30th birthday celebrations for Horbury’s Spinning Wheel shop

A traditional wool shop in Horbury is celebrating its 30th birthday this year.

The Spinning Wheel, on Tithe Barn Street, first opened as a textile shop in 1984 and its building has been around since the street was just a dirt path.

The Spinning Wheel in Horbury has been open for thirty years. Current  owner, Julie Tipton.

The Spinning Wheel in Horbury has been open for thirty years. Current owner, Julie Tipton.

Its current owner, Julie Tipton, took on the shop in November 2009, having had an interest in knitting and crocheting from a young age.

Mrs Tipton, 51, said: “I have had the shop for five years now and took it on as a project in the middle of the recession.

“My auntie taught me to knit and crochet from as young as I can remember and I have always enjoyed arts and crafts.

“Even from very young I said I wanted a shop and when I saw this was for sale, I thought ‘go for it’.

“I don’t know much about the history of the shop but I believe at one point it was a barbers and after that became a carpet shop.

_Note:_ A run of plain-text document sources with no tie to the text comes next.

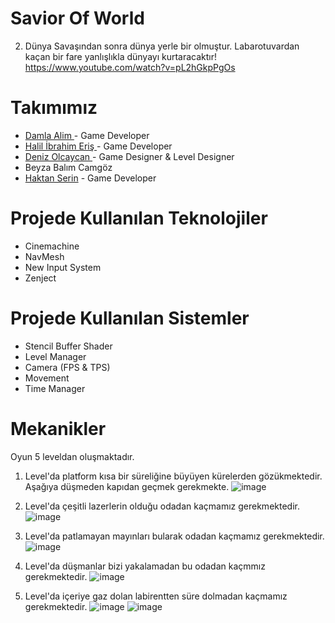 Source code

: # Savior Of World
2. Dünya Savaşından sonra dünya yerle bir olmuştur. Labarotuvardan kaçan bir fare yanlışlıkla dünyayı kurtaracaktır!
https://www.youtube.com/watch?v=pL2hGkpPgOs

# Takımımız
<ul>
  <li><a href = "https://www.linkedin.com/in/damlaalim/"> Damla Alim </a> - Game Developer</li>
  <li><a href = "https://www.linkedin.com/in/haliliibrahimeri%C5%9F/"> Halil İbrahim Eriş </a> - Game Developer</li>
  <li><a href = "https://www.linkedin.com/in/denizolcaycan/"> Deniz Olcaycan </a> - Game Designer & Level Designer</li>
  <li>Beyza Balım Camgöz</li>
  <li><a href = "https://www.linkedin.com/in/haktanserin/">Haktan Serin</a> - Game Developer</li>
</ul>

# Projede Kullanılan Teknolojiler
<ul>
  <li>Cinemachine</li>
  <li>NavMesh</li>
  <li>New Input System</li>
  <li>Zenject</li>
</ul>

# Projede Kullanılan Sistemler
<ul>
  <li>Stencil Buffer Shader</li>
  <li>Level Manager</li>
  <li>Camera (FPS & TPS)</li>
  <li>Movement</li>
  <li>Time Manager</li>
</ul>

# Mekanikler
Oyun 5 leveldan oluşmaktadır. 

1. Level'da platform kısa bir süreliğine büyüyen kürelerden gözükmektedir. Aşağıya düşmeden kapıdan geçmek gerekmekte. 
![image](https://github.com/damlaalim/GameJam_OUA/assets/90152361/0e927a9e-e734-4b7f-a88e-0009440b782e)

2. Level'da çeşitli lazerlerin olduğu odadan kaçmamız gerekmektedir.
![image](https://github.com/damlaalim/GameJam_OUA/assets/90152361/ec4c9858-cf74-4d20-a246-35541c3b1dfc)

3. Level'da patlamayan mayınları bularak odadan kaçmamız gerekmektedir.
![image](https://github.com/damlaalim/GameJam_OUA/assets/90152361/4fca07dc-3a85-49d8-bbd9-79fd50fd6309)

4. Level'da düşmanlar bizi yakalamadan bu odadan kaçmmız gerekmektedir.
![image](https://github.com/damlaalim/GameJam_OUA/assets/90152361/befd8074-ec60-4df6-8c43-ed8b71a85ab6)

5. Level'da içeriye gaz dolan labirentten süre dolmadan kaçmamız gerekmektedir.
![image](https://github.com/damlaalim/GameJam_OUA/assets/90152361/d6940a65-e8f9-4710-915b-f398cca7ead4)
![image](https://github.com/damlaalim/GameJam_OUA/assets/90152361/72b513d9-9ad4-4f46-987e-6ed88c88d230)
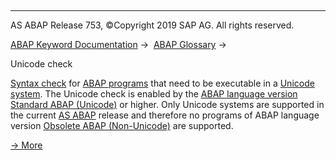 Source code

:   

* * *

AS ABAP Release 753, ©Copyright 2019 SAP AG. All rights reserved.

[ABAP Keyword Documentation](https://help.sap.com/doc/abapdocu_753_index_htm/7.53/en-US/abenabap.htm) →  [ABAP Glossary](https://help.sap.com/doc/abapdocu_753_index_htm/7.53/en-US/abenabap_glossary.htm) → 

Unicode check

[Syntax check](https://help.sap.com/doc/abapdocu_753_index_htm/7.53/en-US/abensyntax_check_glosry.htm "Glossary Entry") for [ABAP programs](https://help.sap.com/doc/abapdocu_753_index_htm/7.53/en-US/abenabap_program_glosry.htm "Glossary Entry") that need to be executable in a [Unicode system](https://help.sap.com/doc/abapdocu_753_index_htm/7.53/en-US/abenunicode_system_glosry.htm "Glossary Entry"). The Unicode check is enabled by the [ABAP language version](https://help.sap.com/doc/abapdocu_753_index_htm/7.53/en-US/abenabap_version_glosry.htm "Glossary Entry") [Standard ABAP (Unicode)](https://help.sap.com/doc/abapdocu_753_index_htm/7.53/en-US/abenunicode_program_glosry.htm "Glossary Entry") or higher. Only Unicode systems are supported in the current [AS ABAP](https://help.sap.com/doc/abapdocu_753_index_htm/7.53/en-US/abensap_nw_abap_glosry.htm "Glossary Entry") release and therefore no programs of ABAP language version [Obsolete ABAP (Non-Unicode)](https://help.sap.com/doc/abapdocu_753_index_htm/7.53/en-US/abennon_unicode_program_glosry.htm "Glossary Entry") are supported.

[→ More](https://help.sap.com/doc/abapdocu_753_index_htm/7.53/en-US/abennon_unicode_obsolete.htm) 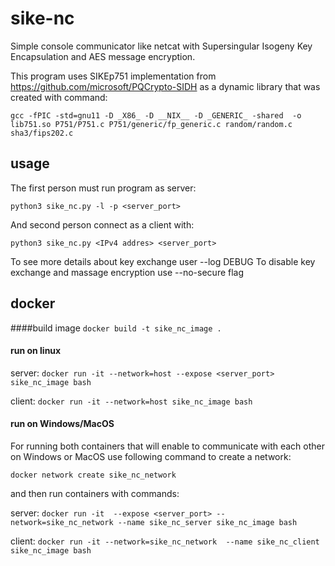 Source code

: # sike-nc
Simple console communicator like netcat with Supersingular Isogeny Key Encapsulation and AES 
message encryption.

This program uses SIKEp751 implementation from https://github.com/microsoft/PQCrypto-SIDH
as a dynamic library that was created with command:

`gcc -fPIC -std=gnu11 -D _X86_ -D __NIX__ -D _GENERIC_ -shared  -o lib751.so P751/P751.c P751/generic/fp_generic.c random/random.c sha3/fips202.c`

## usage
The first person must run program as server:

`python3 sike_nc.py -l -p <server_port>`

And second person connect as a client with:

`python3 sike_nc.py <IPv4 addres> <server_port>`

To see more details about key exchange user --log DEBUG
To disable key exchange and massage encryption use --no-secure flag

## docker
####build image
`docker build -t sike_nc_image .`
#### run on linux
server: 
`docker run -it --network=host --expose <server_port> sike_nc_image bash`

client: 
`docker run -it --network=host sike_nc_image bash`

#### run on Windows/MacOS
For running both containers that will enable to communicate with each other on Windows or MacOS use following command to create a network:

`docker network create sike_nc_network`

and then run containers with commands:

server: 
`docker run -it  --expose <server_port> --network=sike_nc_network --name sike_nc_server sike_nc_image bash`

client: 
`docker run -it --network=sike_nc_network  --name sike_nc_client sike_nc_image bash`

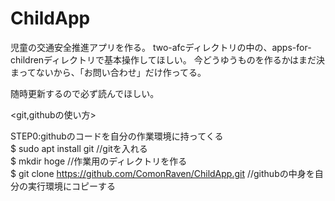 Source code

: # ChildApp
児童の交通安全推進アプリを作る。
two-afcディレクトリの中の、apps-for-childrenディレクトリで基本操作してほしい。
今どうゆうものを作るかはまだ決まってないから、「お問い合わせ」だけ作ってる。

随時更新するので必ず読んでほしい。

<git,githubの使い方>

STEP0:githubのコードを自分の作業環境に持ってくる<br>
$ sudo apt install git //gitを入れる<br>
$ mkdir hoge //作業用のディレクトリを作る<br>
$ git clone https://github.com/ComonRaven/ChildApp.git //githubの中身を自分の実行環境にコピーする<br>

It was first run as a wool and dress shop 30 years ago and since then has always been a textile store.

“Some of the customers come in saying they remember buying wool to make baby clothes for their children and they now are coming in for wool for their grandchildren so the shop does have a lot of long-standing customers.

“A lot of the traditional wool shops have gone now and I think a lot of wool is now sold online.

“But I find that people like to come into the shop so they can feel and touch the wool and see the colours properly.”

The mum-of-two creates some of the decorative material on display at the shop and offers advice to customers trying out different knitting and crocheting patterns.

She also runs two knit and natter classes at the shop each week, on Wednesday afternoons and Thursday evenings.

The Spinning Wheel also raises funds for charity.

It had a stall at Horbury Street Fair selling knitted and crocheted children’s animals in aid of the Art Foundation and is holding a Macmillan coffee morning on Friday, September 26.

Mrs Tipton, who lives in Wakefield city centre, said: “Working in the shop, you develop a relationship with your customers

and you are touched by a lot of people.

“You hear so many stories of people affected by cancer and of course you want to give something back to help them.”